Monotone Maps, Sphericity and Bounded Second Eigenvalue

TL;DR

This paper studies monotone embeddings of finite metric spaces into low-dimensional normed spaces, revealing limitations based on graph sphericity and eigenvalues, and characterizing graphs that resist such embeddings.

Contribution

It establishes bounds on the sphericity of regular graphs using eigenvalues and connects these results to the difficulty of monotone embeddings into low-dimensional spaces.

Findings

Any metric on n points can be embedded into l2^n.

Almost every n-point metric space requires high-dimensional space for monotone embedding.

Graphs with bounded second eigenvalue have high sphericity, limiting low-dimensional embeddings.

Abstract

We consider {\em monotone} embeddings of a finite metric space into low dimensional normed space. That is, embeddings that respect the order among the distances in the original space. Our main interest is in embeddings into Euclidean spaces. We observe that any metric on $n$ points can be embedded into $l_2^n$, while, (in a sense to be made precise later), for almost every $n$-point metric space, every monotone map must be into a space of dimension $\Omega(n)$. It becomes natural, then, to seek explicit constructions of metric spaces that cannot be monotonically embedded into spaces of sublinear dimension. To this end, we employ known results on {\em sphericity} of graphs, which suggest one example of such a metric space - that defined by a complete bipartitegraph.
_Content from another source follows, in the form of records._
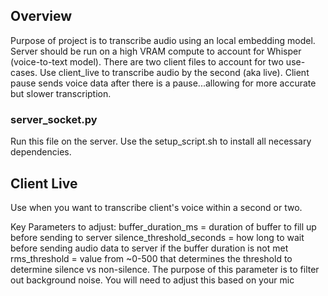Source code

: ## Overview

Purpose of project is to transcribe audio using an local embedding model. Server should be run on a high VRAM compute to account for Whisper (voice-to-text model). There are two client files to account for two use-cases. Use client_live to transcribe audio by the second (aka live). Client pause sends voice data after there is a pause...allowing for more accurate but slower transcription.

### server_socket.py

Run this file on the server. Use the setup_script.sh to install all necessary dependencies. 

## Client Live

Use when you want to transcribe client's voice within a second or two.

Key Parameters to adjust:
buffer_duration_ms = duration of buffer to fill up before sending to server
silence_threshold_seconds = how long to wait before sending audio data to server if the buffer duration is not met
rms_threshold = value from ~0-500 that determines the threshold to determine silence vs non-silence. The purpose of this parameter is to filter out background noise. You will need to adjust this based on your mic



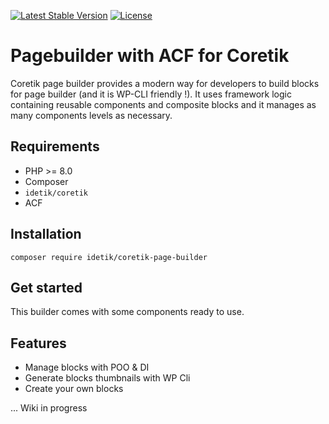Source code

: [![Latest Stable Version](http://poser.pugx.org/idetik/coretik-page-builder/v)](https://packagist.org/packages/idetik/coretik-page-builder) [![License](http://poser.pugx.org/idetik/coretik-page-builder/license)](https://github.com/idetik/coretik-page-builder/blob/master/LICENSE.md)
# Pagebuilder with ACF for Coretik

Coretik page builder provides a modern way for developers to build blocks for page builder (and it is WP-CLI friendly !).
It uses framework logic containing reusable components and composite blocks and it manages as many components levels as necessary.

## Requirements
- PHP >= 8.0
- Composer
- `idetik/coretik`
- ACF

## Installation

`composer require idetik/coretik-page-builder`

## Get started

This builder comes with some components ready to use.

## Features
- Manage blocks with POO & DI
- Generate blocks thumbnails with WP Cli
- Create your own blocks

... Wiki in progress
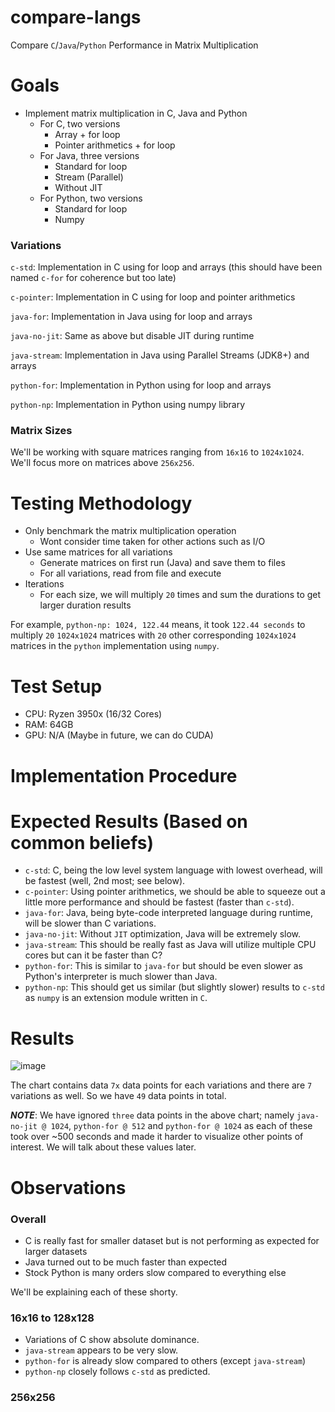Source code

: # compare-langs
Compare `C`/`Java`/`Python` Performance in Matrix Multiplication

# Goals
- Implement matrix multiplication in C, Java and Python
  - For C, two versions
    -  Array + for loop
    -  Pointer arithmetics + for loop
  - For Java, three versions
    - Standard for loop
    - Stream (Parallel)
    - Without JIT
  - For Python, two versions
    - Standard for loop
    - Numpy

### Variations
`c-std`: Implementation in C using for loop and arrays (this should have been named `c-for` for coherence but too late)

`c-pointer`: Implementation in C using for loop and pointer arithmetics

`java-for`: Implementation in Java using for loop and arrays

`java-no-jit`: Same as above but disable JIT during runtime

`java-stream`: Implementation in Java using Parallel Streams (JDK8+) and arrays

`python-for`: Implementation in Python using for loop and arrays

`python-np`: Implementation in Python using numpy library


### Matrix Sizes
We'll be working with square matrices ranging from `16x16` to `1024x1024`. We'll focus more on matrices above `256x256`.

# Testing Methodology
- Only benchmark the matrix multiplication operation
  - Wont consider time taken for other actions such as I/O
- Use same matrices for all variations
  - Generate matrices on first run (Java) and save them to files
  - For all variations, read from file and execute
- Iterations
  - For each size, we will multiply `20` times and sum the durations to get larger duration results


For example, `python-np: 1024, 122.44` means, it took `122.44 seconds` to multiply `20` `1024x1024` matrices with `20` other corresponding `1024x1024` matrices in the `python` implementation using `numpy`.


# Test Setup

- CPU: Ryzen 3950x (16/32 Cores)
- RAM: 64GB
- GPU: N/A (Maybe in future, we can do CUDA)

# Implementation Procedure


# Expected Results (Based on common beliefs)
- `c-std`: C, being the low level system language with lowest overhead, will be fastest (well, 2nd most; see below).
- `c-pointer`: Using pointer arithmetics, we should be able to squeeze out a little more performance and should be fastest (faster than `c-std`).
- `java-for`: Java, being byte-code interpreted language during runtime, will be slower than C variations.
- `java-no-jit`: Without `JIT` optimization, Java will be extremely slow.
- `java-stream`: This should be really fast as Java will utilize multiple CPU cores but can it be faster than C?
- `python-for`: This is similar to `java-for` but should be even slower as Python's interpreter is much slower than Java.
- `python-np`: This should get us similar (but slightly slower) results to `c-std` as `numpy` is an extension module written in `C`.


# Results

![image](https://user-images.githubusercontent.com/11375716/164272142-17662fee-2d61-428d-a1f2-a385758bc749.png)

The chart contains data `7x` data points for each variations and there are `7` variations as well. So we have `49` data points in total.

***NOTE***: We have ignored `three` data points in the above chart; namely `java-no-jit @ 1024`, `python-for @ 512` and `python-for @ 1024` as each of these took over ~500 seconds and made it harder to visualize other points of interest. We will talk about these values later.

# Observations

### Overall
- C is really fast for smaller dataset but is not performing as expected for larger datasets
- Java turned out to be much faster than expected
- Stock Python is many orders slow compared to everything else

We'll be explaining each of these shorty.

### 16x16 to 128x128
- Variations of C show absolute dominance.
- `java-stream` appears to be very slow.
- `python-for` is already slow compared to others (except `java-stream`)
- `python-np` closely follows `c-std` as predicted.

### 256x256


###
We prove that an $\delta n$-regular graph of order $n$, with bounded diameter has sphericity $\Omega(n/(\lambda_2+1))$, where $\lambda_2$ is the second largest eigenvalue of the adjacency matrix of the graph, and $0 < \delta \leq \half$ is constant. We also show that while random graphs have linear sphericity, there are {\em quasi-random} graphs of logarithmic sphericity. For the above bound to be linear, $\lambda_2$ must be constant. We show that if the second eigenvalue of an $n/2$-regular graph is bounded by a constant, then the graph is close to being complete bipartite. Namely, its adjacency matrix differs from that of a complete bipartite graph in only $o(n^2)$ entries. Furthermore, for any $0 < \delta < \half$, and $\lambda_2$, there are only finitely many $\delta n$-regular graphs with second eigenvalue at most $\lambda_2$.